Holland 1.1.21 started with pid 14045 --- Starting backup run --- Creating backup path /var/spool/holland/mysql-lvm/20200925_070602 Unknown parameter 'defaults-file' in section 'mysql:client' No backups purged Estimated Backup Size: 121.77GB Starting backup[mysql-lvm/20200925_070602] via plugin mysql-lvm Backing up /data00/var/lib/mysql via snapshot Auto-sizing snapshot-size to 15.00GB (3840 extents) Acquiring read-lock and flushing tables Recorded binlog = m1-mysql-bin.000049 position = 500876761 Recorded slave replication status: master_binlog = mysql-bin.001327 master_position = 193160447 Created snapshot volume /dev/vglocal01/data00_snapshot Releasing read-lock xfs filesystem detected on /dev/vglocal01/data00_snapshot. Using mount -o nouuid Mounted /dev/vglocal01/data00_snapshot on /tmp/tmpRv8ubA Starting InnoDB recovery Bootstrapping with /usr/libexec/mysqld Starting /usr/libexec/mysqld --defaults-file=/tmp/tmpRv8ubA/var/lib/mysql/my.innodb_recovery.cnf --bootstrap /usr/libexec/mysqld has stopped /usr/libexec/mysqld ran successfully Running: cp --archive /tmp/tmpRv8ubA/var/lib/mysql -t /var/spool/holland/mysql-lvm/20200925_070602/backup_data Unmounted /dev/vglocal01/data00_snapshot Final LVM snapshot size for /dev/vglocal01/data00_snapshot is 44.54MB during pre-remove Removed snapshot /dev/vglocal01/data00_snapshot Removing temporary mountpoint /tmp/tmpRv8ubA Final on-disk backup size 121.77GB 100.00% of estimated size 121.77GB Backup completed in 11 minutes, 11.28 seconds Released lock /etc/holland/backupsets/mysql-lvm.conf --- Ending backup run ---

On 25 Sep 2020, at 06:39, mikegriffin notifications@github.com wrote:

The problems with an rsync command that writes outside of backupdir are many (some examples are checking disk space is no longer viable, options that don't have to do expensive checksums of those files are risky, etc) and there has been a goal, when you have open a snapshot, to close it as quickly as possible due to "negative scalability" of read performance, as the snapshot size grows.
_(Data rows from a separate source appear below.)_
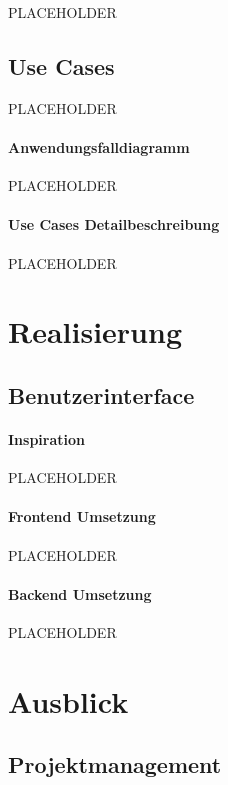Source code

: PLACEHOLDER

\subsection{Use Cases}
\label{sec:org965b415}

PLACEHOLDER

\paragraph{Anwendungsfalldiagramm}
\label{sec:org92e0194}

PLACEHOLDER

\paragraph{Use Cases Detailbeschreibung}
\label{sec:org76d468c}

PLACEHOLDER

\section{Realisierung}
\label{sec:org4ce6199}
\subsection{Benutzerinterface}
\label{sec:org55de277}
\paragraph{Inspiration}
\label{sec:orgdbc0d9f}

PLACEHOLDER

\paragraph{Frontend Umsetzung}
\label{sec:org60a9be2}

PLACEHOLDER

\paragraph{Backend Umsetzung}
\label{sec:orgbd3aeee}

PLACEHOLDER

\section{Ausblick}
\label{sec:org8bd82c3}
\subsection{Projektmanagement}
\label{sec:org39784a5}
Allowing any hooks while the snapshot is open is obviously possible but perhaps not something that should be encouraged.

Did the archive-method=dir generally solve your issue (not wanting to untar the resulting backup during restore) with acceptable performance during the backup?

If you really do think you have some large files in the MySQL data dir that are 100% never written to, I would encourage you to test the rsync performance outside of holland using two backups if you have the space. Something like:

Set Holland lvm to use dir copy instead of tar

Copy a backup out of your Holland backupdir when it is complete, to some other location on the same mount point, or one with similar performance

Wait a couple of days and when Holland is not running, do an rsync from the newest backup dir to the one you preserved and see if it is significantly faster (I think this is unlikely)

If you didn't have space for three backups or whatever is required to do such a test, make sure that you are reading the freshest backup from the same mount point, when you are doing an rsync test outside of Holland, so that you have the same read pressure.

— You are receiving this because you authored the thread. Reply to this email directly, view it on GitHub https://github.com/holland-backup/holland/issues/314#issuecomment-698715815, or unsubscribe https://github.com/notifications/unsubscribe-auth/ARD55N2XZFPY73JNCK5MSI3SHQNJVANCNFSM4RYBKVRQ.

soulen3 commented 4 years ago

Looks like there's a 'defaults-file' option being defined in the section 'mysql:client' of your backupset configuration file. 'defaults-file' isn't a valid option for that section of the config. It's looking for 'defaults-extra-file' if you're trying to add a .my.cnf file.

That warning shouldn't be causing any issues though.